Exercise 3-1
Suppose we wish to find the median of a collection of values. Assume that the we have read some values so far, and that we have no idea how many values remain to be read. Prove that we cannot afford to discard any of the values that we have read. Hint: One proof strategy is to assume that we can discard a value, and then find values for the unread–and therefore unknown–part of our collection that would cause the median to be the value that we discarded.
Solution
I must admit that I find this question very difficult to understand. When I first read it I wasn’t sure whether it is meant to be a very simple and straight forward question, or some kind of trick question which has a definite answer.
I decided to google this and found this very interesting forum on this topic (including some comments from the original author A.Koenig!). After spending an hour going through the thread I decided the question and answer might get a bit too mathematical / theatrical, which I am not prepared to spend my next hours or days researching it. For this reason, I will stick to my motto KISS – Keep It Simple and Stupid. i.e. I will just give a couple of examples showing that, the true median value of a full set “without discarding” may be different to the (distorted) median of the same full set “with discarding“. Hence demonstrating why we cannot afford to discard any numbers.
Example 1
Assume we have read the numbers 1, 2, 3, 4 so far, and imagine that the next number is 5.
Scenario | The eventual “full set” | The Median | Observation |
No Discarding | 1, 2, 3, 4, 5 | 3 | True median |
We discard 1 | 2, 3, 4, 5 | 3.5 | Larger than true median |
We discard 2 | 1, 3, 4, 5 | 3.5 | Larger than true median |
We discard 3 | 1, 2, 4, 5 | 3 | Identical to true median |
We discard 4 | 1, 2, 3, 5 | 2.5 | Smaller than true median |
Example 2
Assume we have read the numbers 1, 2, 3, 4 so far, and imagine that the next number is 5, 6.

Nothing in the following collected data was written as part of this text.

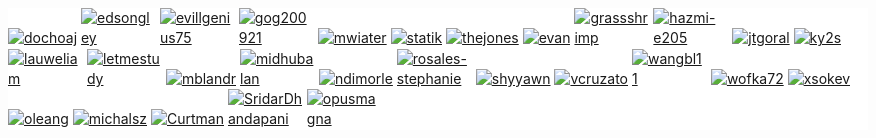   <a href="https://github.com/dochoaj"><img src="https://avatars1.githubusercontent.com/u/1789678?v=4" alt="dochoaj" title="dochoaj" width="75" height="75" style="width:75px;max-width:75px;height:75px" /></a>
  <a href="https://github.com/edsongley"><img src="https://avatars1.githubusercontent.com/u/35545454?v=4" alt="edsongley" title="edsongley" width="75" height="75" style="width:75px;max-width:75px;height:75px" /></a>
  <a href="https://github.com/evillgenius75"><img src="https://avatars1.githubusercontent.com/u/22817701?v=4" alt="evillgenius75" title="evillgenius75" width="75" height="75" style="width:75px;max-width:75px;height:75px" /></a>
  <a href="https://github.com/gog200921"><img src="https://avatars1.githubusercontent.com/u/101519620?v=4" alt="gog200921" title="gog200921" width="75" height="75" style="width:75px;max-width:75px;height:75px" /></a>
  <a href="https://github.com/mwiater"><img src="https://avatars1.githubusercontent.com/u/5323591?v=4" alt="mwiater" title="mwiater" width="75" height="75" style="width:75px;max-width:75px;height:75px" /></a>
  <a href="https://github.com/statik"><img src="https://avatars1.githubusercontent.com/u/983?v=4" alt="statik" title="statik" width="75" height="75" style="width:75px;max-width:75px;height:75px" /></a>
  <a href="https://github.com/thejones"><img src="https://avatars1.githubusercontent.com/u/682850?v=4" alt="thejones" title="thejones" width="75" height="75" style="width:75px;max-width:75px;height:75px" /></a>
  <a href="https://github.com/evan"><img src="https://avatars1.githubusercontent.com/u/210?v=4" alt="evan" title="evan" width="75" height="75" style="width:75px;max-width:75px;height:75px" /></a>
  <a href="https://github.com/grassshrimp"><img src="https://avatars1.githubusercontent.com/u/3070576?v=4" alt="grassshrimp" title="grassshrimp" width="75" height="75" style="width:75px;max-width:75px;height:75px" /></a>
  <a href="https://github.com/hazmi-e205"><img src="https://avatars1.githubusercontent.com/u/12555465?v=4" alt="hazmi-e205" title="hazmi-e205" width="75" height="75" style="width:75px;max-width:75px;height:75px" /></a>
  <a href="https://github.com/jtgoral"><img src="https://avatars1.githubusercontent.com/u/19780595?v=4" alt="jtgoral" title="jtgoral" width="75" height="75" style="width:75px;max-width:75px;height:75px" /></a>
  <a href="https://github.com/ky2s"><img src="https://avatars1.githubusercontent.com/u/19502125?v=4" alt="ky2s" title="ky2s" width="75" height="75" style="width:75px;max-width:75px;height:75px" /></a>
  <a href="https://github.com/lauweliam"><img src="https://avatars1.githubusercontent.com/u/4064517?v=4" alt="lauweliam" title="lauweliam" width="75" height="75" style="width:75px;max-width:75px;height:75px" /></a>
  <a href="https://github.com/letmestudy"><img src="https://avatars1.githubusercontent.com/u/31943708?v=4" alt="letmestudy" title="letmestudy" width="75" height="75" style="width:75px;max-width:75px;height:75px" /></a>
  <a href="https://github.com/mblandr"><img src="https://avatars1.githubusercontent.com/u/42862020?v=4" alt="mblandr" title="mblandr" width="75" height="75" style="width:75px;max-width:75px;height:75px" /></a>
  <a href="https://github.com/midhubalan"><img src="https://avatars1.githubusercontent.com/u/13059634?v=4" alt="midhubalan" title="midhubalan" width="75" height="75" style="width:75px;max-width:75px;height:75px" /></a>
  <a href="https://github.com/ndimorle"><img src="https://avatars1.githubusercontent.com/u/76732415?v=4" alt="ndimorle" title="ndimorle" width="75" height="75" style="width:75px;max-width:75px;height:75px" /></a>
  <a href="https://github.com/rosales-stephanie"><img src="https://avatars1.githubusercontent.com/u/43592017?v=4" alt="rosales-stephanie" title="rosales-stephanie" width="75" height="75" style="width:75px;max-width:75px;height:75px" /></a>
  <a href="https://github.com/shyyawn"><img src="https://avatars1.githubusercontent.com/u/6064438?v=4" alt="shyyawn" title="shyyawn" width="75" height="75" style="width:75px;max-width:75px;height:75px" /></a>
  <a href="https://github.com/vcruzato"><img src="https://avatars1.githubusercontent.com/u/3864151?v=4" alt="vcruzato" title="vcruzato" width="75" height="75" style="width:75px;max-width:75px;height:75px" /></a>
  <a href="https://github.com/wangbl11"><img src="https://avatars1.githubusercontent.com/u/14358532?v=4" alt="wangbl11" title="wangbl11" width="75" height="75" style="width:75px;max-width:75px;height:75px" /></a>
  <a href="https://github.com/wofka72"><img src="https://avatars1.githubusercontent.com/u/10855340?v=4" alt="wofka72" title="wofka72" width="75" height="75" style="width:75px;max-width:75px;height:75px" /></a>
  <a href="https://github.com/xsokev"><img src="https://avatars1.githubusercontent.com/u/28113?v=4" alt="xsokev" title="xsokev" width="75" height="75" style="width:75px;max-width:75px;height:75px" /></a>
  <a href="https://github.com/oleang"><img src="https://avatars1.githubusercontent.com/u/142615?v=4" alt="oleang" title="oleang" width="75" height="75" style="width:75px;max-width:75px;height:75px" /></a>
  <a href="https://github.com/michalsz"><img src="https://avatars1.githubusercontent.com/u/187477?v=4" alt="michalsz" title="michalsz" width="75" height="75" style="width:75px;max-width:75px;height:75px" /></a>
  <a href="https://github.com/Curtman"><img src="https://avatars1.githubusercontent.com/u/543481?v=4" alt="Curtman" title="Curtman" width="75" height="75" style="width:75px;max-width:75px;height:75px" /></a>
  <a href="https://github.com/SridarDhandapani"><img src="https://avatars1.githubusercontent.com/u/18103118?v=4" alt="SridarDhandapani" title="SridarDhandapani" width="75" height="75" style="width:75px;max-width:75px;height:75px" /></a>
  <a href="https://github.com/opusmagna"><img src="https://avatars1.githubusercontent.com/u/33766678?v=4" alt="opusmagna" title="opusmagna" width="75" height="75" style="width:75px;max-width:75px;height:75px" /></a>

Scenario | The eventual “full set” | The Median | Observation |
No Discarding | 1, 2, 3, 4, 5, 6 | 3.5 | True median |
We discard 1 | 2, 3, 4, 5, 6 | 4 | Larger than true median |
We discard 2 | 1, 3, 4, 5, 6 | 4 | Larger than true median |
We discard 3 | 1, 2, 4, 5, 6 | 4 | Larger than true median |
We discard 4 | 1, 2, 3, 5, 6 | 3 | Smaller than true median |
Conclusion
The two examples above have demonstrated that we cannot afford to discard any numbers from the number set, should we wish to identify the true median. By discarding any numbers from the (read) set, we essentially distort the median.
Thanks for this…i get stuck on parts of this book that arent even programming stuff and i think at the moment that im just not getting what im reading.
Proof by contradiction in accordance with the hint in the question:
Assume the removal of any value in a vector prior to the end of the sequence does not have an effect on the median. Then the median without removal of an element should equal the median with the removal of the element.
Example:
Original Vector: [10, 15, 20, 25]
Value to remove: 10
New Sequence: [5, 30, 35]
New Vector: [5, 15, 20, 25, 30, 35]
Median with Removal: (20+25)/2 = 22.5
Median without Removal: 20
Since this example violates our assumption above, it must follow that removed values affect the median and that we must retain all values prior to returning the median for the final vector.
I’d say it’s quite obvious anyway so I didn’t spend much time on this question. The only exception I can think of is when you have a large amount of data about, let’s say the household income in a country. Taking out one value when reinserting a new one will not have a significant influence on the median. It may have a large influence on the average though. Imagine a country with population 1 million where the median income is 50k and most people are between 25k and 75k. If there’s one person who makes 1 billion per year, it can increase the average with even 10k (not all inhabitants are of working age or even employed). The median tells you much more about the average household than the average income in such cases.